Berkshire didn’t respond to requests for comment, but Buffett is acutely aware of the drag of size on its performance. He acknowledged it at the 2019 annual meeting and warned of it long before. “Warren has said for decades that, as we grow, our rate of return will go down,” says James Armstrong, president of Henry H. Armstrong Associates, an asset manager that invests in Berkshire.

Berkshire’s makeup has also shifted in recent decades. Buffett said in his 2018 annual letter that it had morphed from a business “whose assets are concentrated in marketable stocks into one whose major value resides in operating businesses.”

Over the decades, Buffett took the textile operations, which eventually closed, and added companies such as insurers, which generated premiums he could use to make other investments. This is essentially a cheap way to borrow money, and was an important part of the Buffett recipe. In 2000 he snapped up MidAmerican Energy, the key building block in his now sprawling energy operation. He added the railroad BNSF in 2010 in a famous crisis-era deal.
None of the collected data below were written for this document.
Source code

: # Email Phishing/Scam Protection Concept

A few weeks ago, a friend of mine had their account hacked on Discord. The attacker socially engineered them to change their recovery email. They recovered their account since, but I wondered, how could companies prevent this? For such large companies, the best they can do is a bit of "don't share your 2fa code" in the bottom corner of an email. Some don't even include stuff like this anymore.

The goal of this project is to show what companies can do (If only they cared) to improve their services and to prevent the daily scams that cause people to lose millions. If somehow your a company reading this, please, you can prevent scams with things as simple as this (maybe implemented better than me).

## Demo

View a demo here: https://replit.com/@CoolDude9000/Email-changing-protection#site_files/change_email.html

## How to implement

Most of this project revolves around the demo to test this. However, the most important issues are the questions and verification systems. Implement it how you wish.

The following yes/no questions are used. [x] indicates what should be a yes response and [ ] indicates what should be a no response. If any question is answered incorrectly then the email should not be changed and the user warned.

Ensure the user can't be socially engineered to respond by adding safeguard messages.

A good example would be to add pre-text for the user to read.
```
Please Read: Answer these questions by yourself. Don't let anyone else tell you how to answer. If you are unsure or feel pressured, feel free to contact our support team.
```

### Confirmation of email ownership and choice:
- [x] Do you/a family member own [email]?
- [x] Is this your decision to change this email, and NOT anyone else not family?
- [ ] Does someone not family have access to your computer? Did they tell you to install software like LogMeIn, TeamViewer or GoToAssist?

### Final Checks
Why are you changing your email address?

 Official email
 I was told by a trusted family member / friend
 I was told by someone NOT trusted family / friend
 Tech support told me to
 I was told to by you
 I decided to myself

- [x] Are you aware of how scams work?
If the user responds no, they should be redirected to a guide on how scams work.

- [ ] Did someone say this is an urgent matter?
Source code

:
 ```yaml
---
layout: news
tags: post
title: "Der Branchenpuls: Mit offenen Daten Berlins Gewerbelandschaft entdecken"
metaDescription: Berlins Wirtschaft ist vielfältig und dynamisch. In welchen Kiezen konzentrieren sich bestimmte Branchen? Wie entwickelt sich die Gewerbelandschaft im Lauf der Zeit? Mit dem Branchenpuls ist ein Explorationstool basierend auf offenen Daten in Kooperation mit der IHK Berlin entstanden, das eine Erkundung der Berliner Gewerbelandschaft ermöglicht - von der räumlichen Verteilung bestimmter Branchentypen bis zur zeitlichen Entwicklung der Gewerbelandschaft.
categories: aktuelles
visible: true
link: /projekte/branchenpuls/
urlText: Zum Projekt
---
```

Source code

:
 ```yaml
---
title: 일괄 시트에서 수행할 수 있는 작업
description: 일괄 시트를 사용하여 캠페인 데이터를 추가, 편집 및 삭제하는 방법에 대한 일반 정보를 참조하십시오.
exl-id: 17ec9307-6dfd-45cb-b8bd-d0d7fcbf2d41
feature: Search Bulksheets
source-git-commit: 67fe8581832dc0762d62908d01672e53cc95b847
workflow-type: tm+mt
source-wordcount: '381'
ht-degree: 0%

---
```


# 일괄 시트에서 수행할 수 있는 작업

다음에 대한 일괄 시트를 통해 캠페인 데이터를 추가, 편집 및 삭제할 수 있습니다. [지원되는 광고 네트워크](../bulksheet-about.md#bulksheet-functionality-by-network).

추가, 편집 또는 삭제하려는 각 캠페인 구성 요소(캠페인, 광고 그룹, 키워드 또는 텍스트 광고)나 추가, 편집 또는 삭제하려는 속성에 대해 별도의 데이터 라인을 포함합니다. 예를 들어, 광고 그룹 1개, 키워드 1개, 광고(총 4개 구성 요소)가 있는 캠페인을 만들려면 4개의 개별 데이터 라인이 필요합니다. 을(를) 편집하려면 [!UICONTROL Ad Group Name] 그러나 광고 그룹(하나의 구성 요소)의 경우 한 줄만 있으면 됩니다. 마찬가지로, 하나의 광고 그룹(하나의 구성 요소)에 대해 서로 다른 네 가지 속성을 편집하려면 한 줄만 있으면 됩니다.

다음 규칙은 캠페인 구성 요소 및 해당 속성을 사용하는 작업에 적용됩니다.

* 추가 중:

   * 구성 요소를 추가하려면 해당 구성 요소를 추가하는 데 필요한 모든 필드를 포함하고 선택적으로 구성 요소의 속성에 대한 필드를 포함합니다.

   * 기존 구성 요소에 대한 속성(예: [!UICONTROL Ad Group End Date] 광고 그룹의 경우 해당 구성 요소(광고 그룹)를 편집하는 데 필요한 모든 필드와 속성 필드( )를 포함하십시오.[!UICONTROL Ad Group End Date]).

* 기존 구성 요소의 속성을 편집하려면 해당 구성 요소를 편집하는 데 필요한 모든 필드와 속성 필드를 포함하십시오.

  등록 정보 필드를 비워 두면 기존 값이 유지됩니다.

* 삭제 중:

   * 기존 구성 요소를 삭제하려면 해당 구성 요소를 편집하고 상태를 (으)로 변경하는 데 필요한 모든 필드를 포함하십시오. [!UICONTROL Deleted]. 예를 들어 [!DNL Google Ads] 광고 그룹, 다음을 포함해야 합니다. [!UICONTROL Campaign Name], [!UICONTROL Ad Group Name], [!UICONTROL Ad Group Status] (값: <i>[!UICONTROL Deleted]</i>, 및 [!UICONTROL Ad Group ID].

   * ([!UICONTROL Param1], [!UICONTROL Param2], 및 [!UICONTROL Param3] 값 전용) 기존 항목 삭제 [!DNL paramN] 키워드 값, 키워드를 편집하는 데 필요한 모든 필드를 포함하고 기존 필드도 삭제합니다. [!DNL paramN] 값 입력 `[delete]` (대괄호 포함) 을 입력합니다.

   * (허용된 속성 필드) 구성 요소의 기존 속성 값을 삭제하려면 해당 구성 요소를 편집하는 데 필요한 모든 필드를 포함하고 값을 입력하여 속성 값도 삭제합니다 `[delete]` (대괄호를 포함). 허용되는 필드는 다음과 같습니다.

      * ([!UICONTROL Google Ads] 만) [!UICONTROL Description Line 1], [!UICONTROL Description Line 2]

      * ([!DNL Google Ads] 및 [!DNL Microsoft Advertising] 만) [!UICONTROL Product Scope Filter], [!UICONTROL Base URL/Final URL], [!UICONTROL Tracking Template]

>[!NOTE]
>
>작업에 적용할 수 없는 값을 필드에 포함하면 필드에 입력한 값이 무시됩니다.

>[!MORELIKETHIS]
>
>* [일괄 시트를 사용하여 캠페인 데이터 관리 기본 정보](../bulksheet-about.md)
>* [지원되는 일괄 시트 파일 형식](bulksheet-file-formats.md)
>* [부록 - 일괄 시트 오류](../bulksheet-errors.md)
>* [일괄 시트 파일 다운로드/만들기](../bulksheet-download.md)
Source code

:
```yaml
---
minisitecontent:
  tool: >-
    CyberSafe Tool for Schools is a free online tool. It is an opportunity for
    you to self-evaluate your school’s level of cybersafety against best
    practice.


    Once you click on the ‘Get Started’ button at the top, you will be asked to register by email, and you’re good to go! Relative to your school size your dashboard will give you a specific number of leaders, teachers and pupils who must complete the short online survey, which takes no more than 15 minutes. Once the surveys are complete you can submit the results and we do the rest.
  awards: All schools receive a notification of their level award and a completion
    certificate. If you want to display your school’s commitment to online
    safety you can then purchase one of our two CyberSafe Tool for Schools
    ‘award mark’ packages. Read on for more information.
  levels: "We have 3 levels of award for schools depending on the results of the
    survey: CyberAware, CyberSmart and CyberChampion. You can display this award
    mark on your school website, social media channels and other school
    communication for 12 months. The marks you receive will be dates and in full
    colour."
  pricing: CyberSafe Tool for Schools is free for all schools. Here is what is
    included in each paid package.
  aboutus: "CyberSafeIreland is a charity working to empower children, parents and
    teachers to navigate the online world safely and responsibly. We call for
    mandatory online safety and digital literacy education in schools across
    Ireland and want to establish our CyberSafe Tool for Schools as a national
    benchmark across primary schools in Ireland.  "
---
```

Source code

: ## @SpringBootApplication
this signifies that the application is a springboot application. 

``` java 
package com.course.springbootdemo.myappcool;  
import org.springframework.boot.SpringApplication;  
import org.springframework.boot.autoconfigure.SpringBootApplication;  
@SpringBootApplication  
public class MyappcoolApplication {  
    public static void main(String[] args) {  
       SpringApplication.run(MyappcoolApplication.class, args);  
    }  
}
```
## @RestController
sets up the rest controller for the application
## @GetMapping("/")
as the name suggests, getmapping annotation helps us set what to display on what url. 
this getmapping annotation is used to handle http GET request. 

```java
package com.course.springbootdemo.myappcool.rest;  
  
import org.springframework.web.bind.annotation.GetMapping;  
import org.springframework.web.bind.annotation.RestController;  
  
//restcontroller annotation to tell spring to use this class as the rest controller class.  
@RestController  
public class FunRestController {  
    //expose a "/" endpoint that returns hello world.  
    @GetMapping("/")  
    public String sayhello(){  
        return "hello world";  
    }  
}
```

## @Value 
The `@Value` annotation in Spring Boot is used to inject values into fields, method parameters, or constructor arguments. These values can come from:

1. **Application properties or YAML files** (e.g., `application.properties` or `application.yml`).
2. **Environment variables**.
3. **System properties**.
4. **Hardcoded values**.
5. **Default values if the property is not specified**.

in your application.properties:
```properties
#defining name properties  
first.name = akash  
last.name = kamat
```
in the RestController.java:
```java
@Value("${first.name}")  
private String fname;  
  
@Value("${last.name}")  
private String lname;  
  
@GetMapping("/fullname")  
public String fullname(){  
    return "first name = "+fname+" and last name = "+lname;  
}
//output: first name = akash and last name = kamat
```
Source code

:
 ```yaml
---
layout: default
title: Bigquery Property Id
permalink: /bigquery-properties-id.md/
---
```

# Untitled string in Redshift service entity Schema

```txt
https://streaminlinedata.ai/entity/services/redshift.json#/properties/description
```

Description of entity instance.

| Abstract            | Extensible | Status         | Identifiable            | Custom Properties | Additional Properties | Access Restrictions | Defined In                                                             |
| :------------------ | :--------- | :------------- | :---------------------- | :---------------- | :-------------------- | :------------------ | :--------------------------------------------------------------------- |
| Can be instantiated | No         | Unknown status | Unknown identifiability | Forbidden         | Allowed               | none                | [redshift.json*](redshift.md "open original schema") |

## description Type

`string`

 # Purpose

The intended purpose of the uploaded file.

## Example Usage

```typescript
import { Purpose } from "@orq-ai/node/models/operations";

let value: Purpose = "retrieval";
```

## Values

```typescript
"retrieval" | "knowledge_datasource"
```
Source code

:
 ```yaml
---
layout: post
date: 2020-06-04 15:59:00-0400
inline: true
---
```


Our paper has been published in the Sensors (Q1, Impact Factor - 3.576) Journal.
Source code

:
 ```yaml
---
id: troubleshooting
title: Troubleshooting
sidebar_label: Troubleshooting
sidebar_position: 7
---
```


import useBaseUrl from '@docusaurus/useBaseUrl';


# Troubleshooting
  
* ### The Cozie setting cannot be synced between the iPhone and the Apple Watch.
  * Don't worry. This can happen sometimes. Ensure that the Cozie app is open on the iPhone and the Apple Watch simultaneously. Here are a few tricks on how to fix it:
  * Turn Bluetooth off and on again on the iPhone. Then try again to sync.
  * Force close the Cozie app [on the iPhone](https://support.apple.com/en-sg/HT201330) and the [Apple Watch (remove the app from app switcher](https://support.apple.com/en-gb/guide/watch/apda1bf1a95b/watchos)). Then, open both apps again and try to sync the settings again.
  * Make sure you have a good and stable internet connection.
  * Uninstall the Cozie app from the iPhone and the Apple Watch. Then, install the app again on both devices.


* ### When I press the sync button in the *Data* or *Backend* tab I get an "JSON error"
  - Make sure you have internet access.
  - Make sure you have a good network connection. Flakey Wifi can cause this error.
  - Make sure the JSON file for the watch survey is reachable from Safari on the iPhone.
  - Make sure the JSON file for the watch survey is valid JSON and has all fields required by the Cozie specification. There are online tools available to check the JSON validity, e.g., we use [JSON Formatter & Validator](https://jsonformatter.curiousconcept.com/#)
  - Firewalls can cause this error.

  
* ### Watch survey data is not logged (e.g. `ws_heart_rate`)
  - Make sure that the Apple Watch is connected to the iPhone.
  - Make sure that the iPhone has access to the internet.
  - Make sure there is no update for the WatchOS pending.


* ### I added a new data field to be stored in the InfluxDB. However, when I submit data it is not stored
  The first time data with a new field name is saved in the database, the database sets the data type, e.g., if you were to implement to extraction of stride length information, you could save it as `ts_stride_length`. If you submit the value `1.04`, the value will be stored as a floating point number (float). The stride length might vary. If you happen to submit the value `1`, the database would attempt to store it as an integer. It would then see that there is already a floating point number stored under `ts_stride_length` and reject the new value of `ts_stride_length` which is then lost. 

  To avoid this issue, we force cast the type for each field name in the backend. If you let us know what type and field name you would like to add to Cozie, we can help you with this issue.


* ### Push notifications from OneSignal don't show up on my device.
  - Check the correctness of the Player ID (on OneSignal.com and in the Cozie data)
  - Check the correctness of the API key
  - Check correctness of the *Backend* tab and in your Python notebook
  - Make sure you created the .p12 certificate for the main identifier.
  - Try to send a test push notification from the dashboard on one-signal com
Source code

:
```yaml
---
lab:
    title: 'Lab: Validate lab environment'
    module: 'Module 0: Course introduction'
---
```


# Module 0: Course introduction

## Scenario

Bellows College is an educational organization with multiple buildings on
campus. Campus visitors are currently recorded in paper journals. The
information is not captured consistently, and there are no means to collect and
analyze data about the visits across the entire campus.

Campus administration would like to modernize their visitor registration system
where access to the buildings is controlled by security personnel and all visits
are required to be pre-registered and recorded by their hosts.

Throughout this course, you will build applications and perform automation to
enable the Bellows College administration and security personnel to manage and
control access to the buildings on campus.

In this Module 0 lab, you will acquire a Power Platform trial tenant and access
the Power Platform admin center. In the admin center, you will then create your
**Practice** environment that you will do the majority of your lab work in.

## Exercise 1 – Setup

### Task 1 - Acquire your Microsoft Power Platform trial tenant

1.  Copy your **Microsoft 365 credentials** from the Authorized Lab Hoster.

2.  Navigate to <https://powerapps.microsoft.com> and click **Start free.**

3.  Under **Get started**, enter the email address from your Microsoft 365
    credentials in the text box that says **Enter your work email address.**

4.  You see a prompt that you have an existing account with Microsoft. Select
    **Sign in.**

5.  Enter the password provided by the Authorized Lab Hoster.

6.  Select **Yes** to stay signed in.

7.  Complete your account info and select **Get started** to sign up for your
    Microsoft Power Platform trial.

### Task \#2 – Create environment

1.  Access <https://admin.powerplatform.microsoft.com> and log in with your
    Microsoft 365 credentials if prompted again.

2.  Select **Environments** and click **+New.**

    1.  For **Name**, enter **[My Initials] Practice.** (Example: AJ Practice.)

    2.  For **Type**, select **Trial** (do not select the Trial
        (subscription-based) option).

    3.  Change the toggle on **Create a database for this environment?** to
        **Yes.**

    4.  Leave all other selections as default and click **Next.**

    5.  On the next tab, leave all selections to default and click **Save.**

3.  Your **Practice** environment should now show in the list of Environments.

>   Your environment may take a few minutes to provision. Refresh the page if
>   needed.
With the additional purchase of Precision Castparts in a deal valued at $37.2 billion more than four years ago, Berkshire became a company with a huge concentration of its operations in industrial sectors.

“Berkshire is obviously much larger, therefore it will grow more slowly, but it is also much more defensive than it used to be, and that has value to many investors,” Armstrong says. “I can’t think of a better-positioned company to own if you believe that bear markets and recessions have not been permanently eliminated by some magic force.”

They certainly haven’t been. But the latest episode of market volatility was curiously unfriendly to Buffett’s opportunistic style. In the 2008 financial crisis, companies such as Goldman Sachs turned to Berkshire because of its huge amount of capital and Buffett’s reputation as a white knight investor. This time, the window for him to swoop in and do deals on the cheap slammed shut almost as soon as it opened, thanks to strong intervention by the Federal Reserve to keep interest rates low and ensure that companies could continue to borrow.

“There was a period right before the Fed acted, we were starting to get calls,” Buffett said at Berkshire’s meeting in May. “The companies we were getting calls from, after the Fed acted, a number of them were able to get money in the public market frankly at terms we wouldn’t have given.”

Berkshire still has advantages few other companies or investment portfolios can replicate. It can take the cash generated by any business it controls and redeploy it to other operations. Take See’s Candies, a confectionery maker that Buffett bought in 1972 for $25 million. Since the purchase, the company had earned $1.9 billion pretax and required just $40 million in additional investments, Buffett outlined in his annual letter released in 2015. Berkshire ended up putting that leftover money to use by buying other businesses. “Envision rabbits breeding,” Buffett said in the letter.

Berkshire also has unique risks, such as the question of who will eventually succeed the 89-year-old Buffett. Given that, skeptics such as Rolfe argue that investors who want exposure to some of the businesses that make up Berkshire, like Geico or BNSF, can invest in their publicly traded competitors.

Buffett’s many remaining fans still see an opportunity to own, in one stock, a collection of businesses that’s hard to match. “They are in completely different industries, they are affected by different forces to a large extent,” Armstrong says. Along with that comes “a group of stocks, plus a big amount of cash, and that cash is allocated by people who have a demonstrated track record in doing it well.”